New approach to Fully Nonlinear Adiabatic TWM Theory

TL;DR

This paper introduces a novel elliptic function-based formulation of fully nonlinear adiabatic three-wave mixing (TWM), unifying linear and nonlinear cases and linking the adiabatic basis to geodesic lines on the generalized Bloch sphere.

Contribution

It presents a new elegant elliptic function formulation of FNA-TWM, unifies linear and nonlinear cases, and connects the adiabatic basis to geometric geodesics.

Findings

Unified description of linear and nonlinear TWM processes.

Elliptic function formulation simplifies the analysis of FNA-TWM.
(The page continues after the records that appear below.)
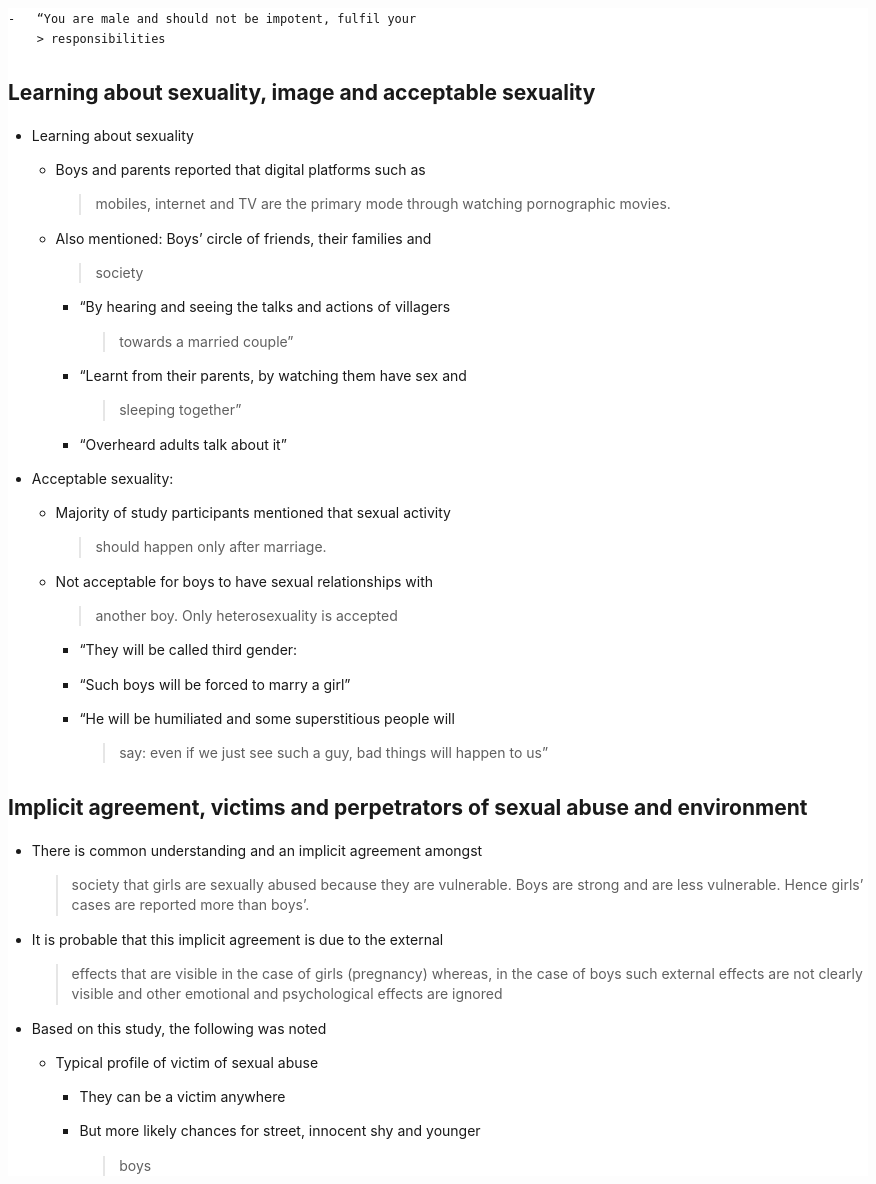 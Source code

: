     -   “You are male and should not be impotent, fulfil your
        > responsibilities

Learning about sexuality, image and acceptable sexuality
--------------------------------------------------------

-   Learning about sexuality

    -   Boys and parents reported that digital platforms such as
        > mobiles, internet and TV are the primary mode through watching
        > pornographic movies.

    -   Also mentioned: Boys’ circle of friends, their families and
        > society

        -   “By hearing and seeing the talks and actions of villagers
            > towards a married couple”

        -   “Learnt from their parents, by watching them have sex and
            > sleeping together”

        -   “Overheard adults talk about it”

-   Acceptable sexuality:

    -   Majority of study participants mentioned that sexual activity
        > should happen only after marriage.

    -   Not acceptable for boys to have sexual relationships with
        > another boy. Only heterosexuality is accepted

        -   “They will be called third gender:

        -   “Such boys will be forced to marry a girl”

        -   “He will be humiliated and some superstitious people will
            > say: even if we just see such a guy, bad things will
            > happen to us”

Implicit agreement, victims and perpetrators of sexual abuse and environment
----------------------------------------------------------------------------

-   There is common understanding and an implicit agreement amongst
    > society that girls are sexually abused because they
    > are vulnerable. Boys are strong and are less vulnerable. Hence
    > girls’ cases are reported more than boys’.

-   It is probable that this implicit agreement is due to the external
    > effects that are visible in the case of girls (pregnancy) whereas,
    > in the case of boys such external effects are not clearly visible
    > and other emotional and psychological effects are ignored

-   Based on this study, the following was noted

    -   Typical profile of victim of sexual abuse

        -   They can be a victim anywhere

        -   But more likely chances for street, innocent shy and younger
            > boys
Geometric interpretation of adiabatic basis as geodesic lines.

Abstract

I'm presenting a new elegant formulation of the theory of fully nonlinear adiabatic TWM (FNA-TWM) in terms of elliptic function here. Note that the linear case of SFG and DFG in the undepleted pump approximation described by the FVH representation has been exploited several years ago. For the sake of completeness, I present the pseudo-FVH representation to describe OPA. Moreover, I'm trying to display an overview of TWM processes and show that both the linear cases, the linear adiabatic SFG(DFG) and the linear OPA, are only the special cases of my theory. Finally I also point out that the geometric image of the so-called adiabatic basis acts as the geodesic line of the generalized Bloch sphere.